▸ WHAT TO WORK ON
Copy each entry as it stands, leaving nothing out.

▸ SOURCE DATA
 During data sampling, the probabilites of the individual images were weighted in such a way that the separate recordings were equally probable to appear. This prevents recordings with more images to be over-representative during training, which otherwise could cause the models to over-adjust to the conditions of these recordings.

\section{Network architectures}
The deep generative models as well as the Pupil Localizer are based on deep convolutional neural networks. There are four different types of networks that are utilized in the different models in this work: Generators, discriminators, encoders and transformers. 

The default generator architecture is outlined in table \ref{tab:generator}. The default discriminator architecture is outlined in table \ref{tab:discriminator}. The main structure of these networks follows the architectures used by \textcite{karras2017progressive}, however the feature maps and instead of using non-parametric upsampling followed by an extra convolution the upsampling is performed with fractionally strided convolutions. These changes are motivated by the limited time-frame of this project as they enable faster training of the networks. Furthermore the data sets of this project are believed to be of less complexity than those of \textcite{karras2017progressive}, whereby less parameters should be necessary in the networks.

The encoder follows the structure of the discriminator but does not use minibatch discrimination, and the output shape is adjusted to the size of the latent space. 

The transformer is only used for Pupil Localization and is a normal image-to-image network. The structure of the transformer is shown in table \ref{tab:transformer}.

▸ WRITTEN REPLY
 During data sampling, the probabilites of the individual images were weighted in such a way that the separate recordings were equally probable to appear. This prevents recordings with more images to be over-representative during training, which otherwise could cause the models to over-adjust to the conditions of these recordings.

\section{Network architectures}
The deep generative models as well as the Pupil Localizer are based on deep convolutional neural networks. There are four different types of networks that are utilized in the different models in this work: Generators, discriminators, encoders and transformers. 

The default generator architecture is outlined in table \ref{tab:generator}. The default discriminator architecture is outlined in table \ref{tab:discriminator}. The main structure of these networks follows the architectures used by \textcite{karras2017progressive}, however the feature maps and instead of using non-parametric upsampling followed by an extra convolution the upsampling is performed with fractionally strided convolutions. These changes are motivated by the limited time-frame of this project as they enable faster training of the networks. Furthermore the data sets of this project are believed to be of less complexity than those of \textcite{karras2017progressive}, whereby less parameters should be necessary in the networks.

The encoder follows the structure of the discriminator but does not use minibatch discrimination, and the output shape is adjusted to the size of the latent space. 

The transformer is only used for Pupil Localization and is a normal image-to-image network. The structure of the transformer is shown in table \ref{tab:transformer}.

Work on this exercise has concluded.